Jail Suicide Attempt May Leave Guards Liable

     BOSTON (CN) – A jury may find that two jailers were deliberately indifferent to a detainee who tried to hang himself after making repeated suicide threats, the 1st Circuit ruled.
     The decision published Friday describes the chain of events in a light most favorable to the detainee, Matthew Lalli, who is suing Knox County, Maine, and various officials through his guardian, Cathy Penn.
     Lalli had been in Knox County Jail for a few days by the time of his Oct. 5, 2009, arraignment on charges of intoxication and assault in violation of the terms of his release.
     Correction officer Dane Winslow had put Lalli on welfare watch because he told the booking officer at intake that he “(1) lost two close friends to suicide, (2) attempted suicide himself two years prior, and (3) when asked whether he then felt like killing himself responded “not sure, feels that … life is over.”
     The welfare-watch designation meant that staff had to make separate log entries regarding the detainee’s condition when they made 15-minute checks of his cell.
     Winslow nevertheless had not put Lalli in the suicide-prevention cell that the jail had available, and Lalli wound up fashioning a noose out of the sheets and bedding in his more secluded cell.
     In the hours before he tried to kill himself on Oct. 5, Lalli repeatedly threatened his own life and cried in court when the judge denied him bail.
     Correction officer Angela Escorsio made some moves to have Lalli put in the suicide-prevention cell after his arraignment, but she allegedly did not take any precautions while the cell was prepared for him. Such precautions could have included taking away the bedding from Lalli’s cell or putting him in a suicide smock.

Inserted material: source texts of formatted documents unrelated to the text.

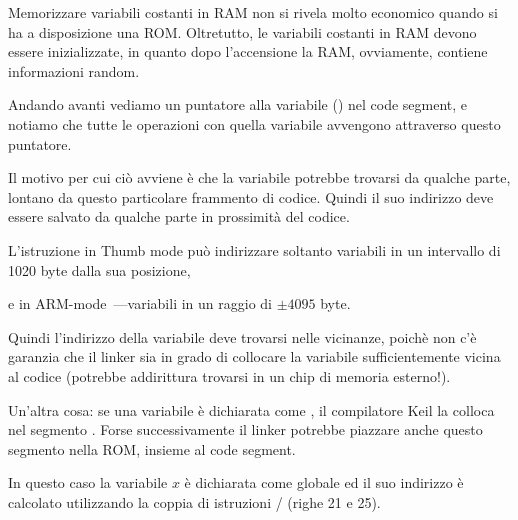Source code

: Memorizzare variabili costanti in RAM non si rivela molto economico quando si ha a disposizione una ROM.
Oltretutto, le variabili costanti in RAM devono essere inizializzate, in quanto dopo l'accensione la RAM, ovviamente, contiene informazioni random.


Andando avanti vediamo un puntatore alla variabile  () nel code segment, e notiamo che tutte le operazioni con quella variabile avvengono attraverso questo puntatore.

Il motivo per cui ciò avviene è che la variabile  potrebbe trovarsi da qualche parte, lontano da questo particolare frammento di codice. Quindi il suo indirizzo deve essere salvato da qualche parte in prossimità del codice.

L'istruzione  in Thumb mode può indirizzare soltanto variabili in un intervallo di 1020 byte dalla sua posizione, 

e in ARM-mode~---variabili in un raggio di $\pm{}4095$ byte.

Quindi l'indirizzo della variabile  deve trovarsi nelle vicinanze, poichè non c'è garanzia che il linker sia in grado di collocare la variabile sufficientemente vicina al codice (potrebbe addirittura trovarsi in un chip di memoria esterno!).

\myindex{\ROM}

Un'altra cosa: se una variabile è dichiarata come , il compilatore Keil la colloca nel segmento .
Forse successivamente il linker potrebbe piazzare anche questo segmento nella ROM, insieme al code segment.





In questo caso la variabile $x$ è dichiarata come globale ed il suo indirizzo è calcolato utilizzando la coppia di istruzioni 
/ (righe 21 e 25).

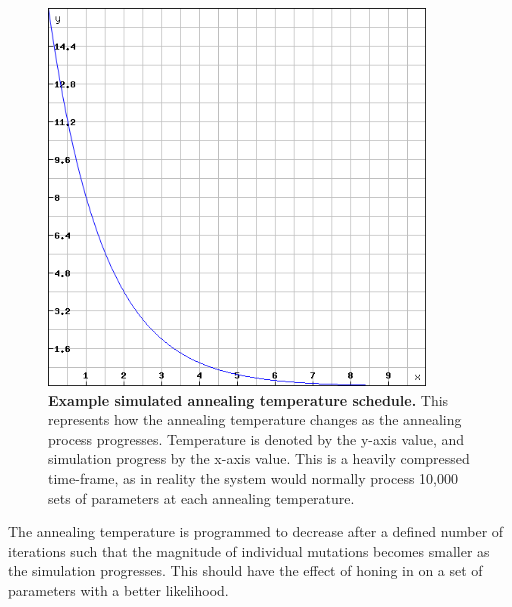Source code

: \begin{figure}[tbp]
	\begin{center}
		\includegraphics[height=10cm]{03-parameterestimationmethodologies/data/temperature.png}
	\caption[Example simulated annealing temperature schedule]{{\bf Example simulated annealing temperature schedule.} This represents how the annealing temperature changes as the annealing process progresses. Temperature is denoted by the y-axis value, and simulation progress by the x-axis value. This is a heavily compressed time-frame, as in reality the system would normally process 10,000 sets of parameters at each annealing temperature.
	\label{fig:temperature}}
	\end{center}
\end{figure}
The annealing temperature is programmed to decrease after a defined number of iterations such that the magnitude of individual mutations becomes smaller as the simulation progresses. This should have the effect of honing in on a set of parameters with a better likelihood.
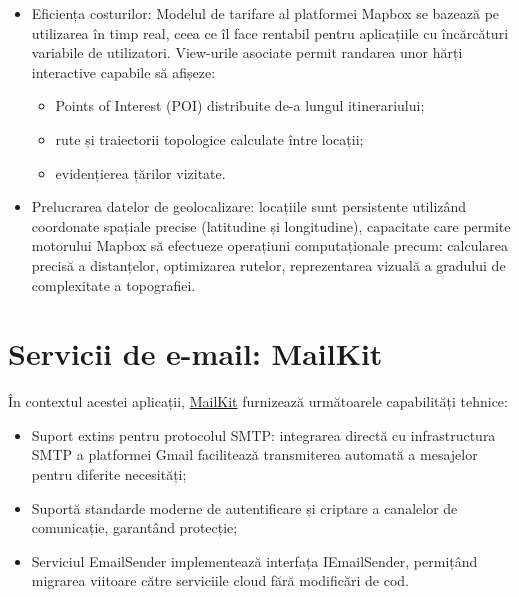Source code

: \begin{itemize}
    \item  Eficiența costurilor: Modelul de tarifare al platformei Mapbox se bazează pe utilizarea în timp real, ceea ce îl face rentabil pentru aplicațiile cu încărcături variabile de utilizatori. View-urile asociate permit randarea unor hărți interactive capabile să afișeze:
        \begin{itemize}
            \item  Points of Interest (POI) distribuite de-a lungul itinerariului;
            \item  rute și traiectorii topologice calculate între locații;
            \item  evidențierea țărilor vizitate.
        \end{itemize}
    \item  Prelucrarea datelor de geolocalizare: locațiile sunt persistente utilizând coordonate spațiale precise (latitudine și longitudine), capacitate care permite motorului Mapbox să efectueze operațiuni computaționale precum: calcularea precisă a distanțelor, optimizarea rutelor, reprezentarea vizuală a gradului de complexitate a topografiei.

\end{itemize}

\section{Servicii de e-mail: MailKit}
În contextul acestei aplicații, \href{https://mimekit.net/docs/html/Introduction.htm}{MailKit}\cite{mail_ref} furnizează următoarele capabilități tehnice:

\begin{itemize}
    \item  Suport extins pentru protocolul SMTP: integrarea directă cu infrastructura SMTP a platformei Gmail facilitează transmiterea automată a mesajelor pentru diferite necesități;
    \item  Suportă standarde moderne de autentificare și criptare a canalelor de comunicație, garantând protecție;
    \item  Serviciul EmailSender implementează interfața IEmailSender, permițând migrarea viitoare către serviciile cloud fără modificări de cod.
\end{itemize}

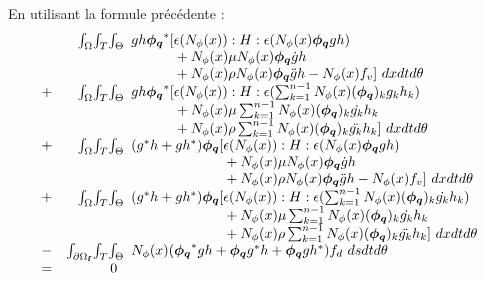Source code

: En utilisant la formule précédente :
\begin{equation}
\begin{array}{r r l}
	&\int_\Omega \! \int_T \! \int_\Theta \!\!\!&		
		gh\boldsymbol{\phi_q}^*[\epsilon (N_\phi(x)) : H : \epsilon (N_\phi(x)\boldsymbol{\phi_q} gh)
			\\ && \phantom{gh\boldsymbol{\phi_q}^*[ }
			+ N_\phi(x) \mu  N_\phi(x) \boldsymbol{\phi_q}  \dot{g}h
			\\ && \phantom{gh\boldsymbol{\phi_q}^*[ }
			+ N_\phi(x) \rho N_\phi(x) \boldsymbol{\phi_q} \ddot{g}h
			- N_\phi(x) f_v
			] ~dx dt d\theta
	\\
	+ &\int_\Omega \! \int_T \! \int_\Theta \!\!\!&		
		gh\boldsymbol{\phi_q}^*[\epsilon (N_\phi(x)) : H : 
				\epsilon (\sum_{k=1}^{n-1} N_\phi(x)(\boldsymbol{\phi_q})_k g_k h_k)
			\\ && \phantom{gh\boldsymbol{\phi_q}^*[}
			+ N_\phi(x) \mu \sum_{k=1}^{n-1} N_\phi(x)(\boldsymbol{\phi_q})_k \dot{g_k} h_k 
			\\ && \phantom{gh\boldsymbol{\phi_q}^*[}
			+ N_\phi(x) \rho \sum_{k=1}^{n-1} N_\phi(x)(\boldsymbol{\phi_q})_k \ddot{g_k} h_k 
			] ~dx dt d\theta
	\\
	+ &\int_\Omega \! \int_T \! \int_\Theta \!\!\!&		
		(g^*h + gh^*)\boldsymbol{\phi_q}[\epsilon (N_\phi(x)) : H : \epsilon (N_\phi(x) \boldsymbol{\phi_q}gh)
			\\ && \phantom{(g^*h + gh^*)\boldsymbol{\phi_q}[ }
			+ N_\phi(x) \mu  N_\phi(x) \boldsymbol{\phi_q} \dot{g}h
			\\ && \phantom{(g^*h + gh^*)\boldsymbol{\phi_q}[ }
			 + N_\phi(x) \rho N_\phi(x) \boldsymbol{\phi_q} \ddot{g}h
			- N_\phi(x) f_v
			] ~dx dt d\theta
	\\
	+ &\int_\Omega \! \int_T \! \int_\Theta \!\!\!&
		(g^*h + gh^*)\boldsymbol{\phi_q}[\epsilon (N_\phi(x)) : H : 
					\epsilon (\sum_{k=1}^{n-1} N_\phi(x)(\boldsymbol{\phi_q})_k \dot{g_k} h_k )
			\\ && \phantom{(g^*h + gh^*)\boldsymbol{\phi_q}[}
			+ N_\phi(x) \mu \sum_{k=1}^{n-1} N_\phi(x)(\boldsymbol{\phi_q})_k \dot{g_k} h_k 
			\\ && \phantom{(g^*h + gh^*)\boldsymbol{\phi_q}[}
			+ N_\phi(x) \rho \sum_{k=1}^{n-1} N_\phi(x)(\boldsymbol{\phi_q})_k \ddot{g_k} h_k 
			] ~dx dt d\theta
	\\
	- &\int_{\partial \Omega_\mathbf{f}} \! \int_T \! \int_\Theta \!\!\!&
		N_\phi(x)(\boldsymbol{\phi_q}^*gh + \boldsymbol{\phi_q} g^*h + \boldsymbol{\phi_q} gh^*) f_d  ~ds dt d\theta
	\\
	= &0& 
\end{array}
\end{equation}

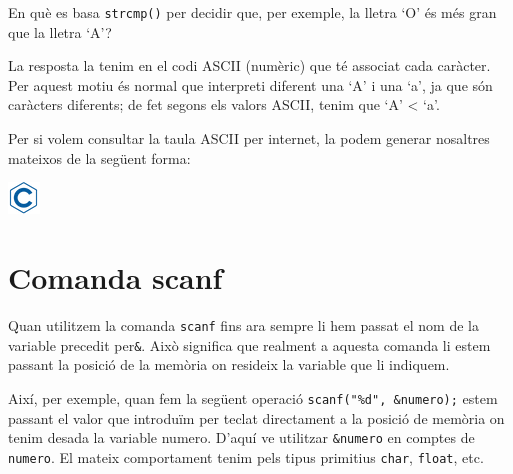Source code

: \documentclass[]{book}
\newenvironment{Shaded}{\begin{snugshade}}{\end{snugshade}}
\newcommand{\DataTypeTok}[1]{\textcolor[rgb]{0.13,0.29,0.53}{#1}}
\newcommand{\DecValTok}[1]{\textcolor[rgb]{0.00,0.00,0.81}{#1}}
\newcommand{\SpecialCharTok}[1]{\textcolor[rgb]{0.00,0.00,0.00}{#1}}
\newcommand{\StringTok}[1]{\textcolor[rgb]{0.31,0.60,0.02}{#1}}
\newcommand{\ImportTok}[1]{#1}
\newcommand{\CommentTok}[1]{\textcolor[rgb]{0.56,0.35,0.01}{\textit{#1}}}
\newcommand{\ControlFlowTok}[1]{\textcolor[rgb]{0.13,0.29,0.53}{\textbf{#1}}}
\newcommand{\PreprocessorTok}[1]{\textcolor[rgb]{0.56,0.35,0.01}{\textit{#1}}}
\newcommand{\NormalTok}[1]{#1}
\begin{document}
En què es basa \texttt{strcmp()} per decidir que, per exemple, la lletra
`O' és més gran que la lletra `A'?

La resposta la tenim en el codi ASCII (numèric) que té associat cada
caràcter. Per aquest motiu és normal que interpreti diferent una `A' i
una `a', ja que són caràcters diferents; de fet segons els valors ASCII,
tenim que `A' \textless{} `a'.

Per si volem consultar la taula ASCII per internet, la podem generar
nosaltres mateixos de la següent forma:

\includegraphics{./img/c.png}

\begin{Shaded}
\end{Shaded}

\section{Comanda scanf}\label{comanda-scanf}

Quan utilitzem la comanda \texttt{scanf} fins ara sempre li hem passat
el nom de la variable precedit per\texttt{\&}. Això significa que
realment a aquesta comanda li estem passant la posició de la memòria on
resideix la variable que li indiquem.

Així, per exemple, quan fem la següent operació
\texttt{scanf("\%d",\ \&numero);} estem passant el valor que introduïm
per teclat directament a la posició de memòria on tenim desada la
variable numero. D'aquí ve utilitzar \texttt{\&numero} en comptes de
\texttt{numero}. El mateix comportament tenim pels tipus primitius
\texttt{char}, \texttt{float}, etc.
\end{document}
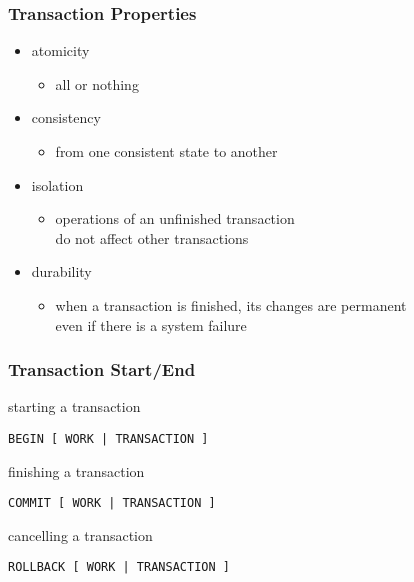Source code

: \documentclass[dvipsnames]{beamer}
\theoremstyle{plain}
\begin{document}
\begin{frame}
  \frametitle{Transaction Properties}

  \begin{itemize}
    \item atomicity
    \begin{itemize}
      \item all or nothing
    \end{itemize}

    \pause
    \item consistency
    \begin{itemize}
      \item from one consistent state to another
    \end{itemize}

    \pause
    \item isolation
    \begin{itemize}
      \item operations of an unfinished transaction\\
	do not affect other transactions
    \end{itemize}

    \pause
    \item durability
    \begin{itemize}
      \item when a transaction is finished, its changes are permanent\\
	even if there is a system failure
    \end{itemize}
  \end{itemize}
\end{frame}

\begin{frame}[fragile]
  \frametitle{Transaction Start/End}

  \begin{block}{starting a transaction}
    \begin{lstlisting}
BEGIN [ WORK | TRANSACTION ]
    \end{lstlisting}
  \end{block}

  \pause
  \begin{block}{finishing a transaction}
    \begin{lstlisting}
COMMIT [ WORK | TRANSACTION ]
    \end{lstlisting}
  \end{block}

  \pause
  \begin{block}{cancelling a transaction}
    \begin{lstlisting}
ROLLBACK [ WORK | TRANSACTION ]
    \end{lstlisting}
  \end{block}
\end{frame}
\end{document}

     An officer found Lalli’s hanging body during a welfare-watch check, but doctors in Bangor found that the suicide attempt had left him with an anoxic brain injury.
     A federal judge denied Winslow and Escorsio immunity from Penn’s deliberate indifference claims, and a three-member panel with the 1st Circuit affirmed last week.
     “In sum, defendants concede that clearly established law dictated they take some action to abate a known risk, whereas the district court found a jury could conclude defendants took effectively no action to abate a known risk,” Senior Judge Bobby Baldock, sitting on the panel by designation from the 10th Circuit, wrote for the court. “As such, on the purely legal question of qualified immunity here, we affirm.”
     The 22-page decision closes with a caveat.
     “This opinion should not be construed as holding defendants are totally ineligible for qualified immunity,” Baldock wrote. “Depending on what defendants can prove at trial, they may indeed be entitled to raise qualified immunity as an affirmative defense. Rather, we simply hold that, on the clearly established law conceded by defendants themselves and the reasonable pro-plaintiff inferences drawn by the District Court below, defendants are not entitled to qualified immunity at the summary judgment phase.”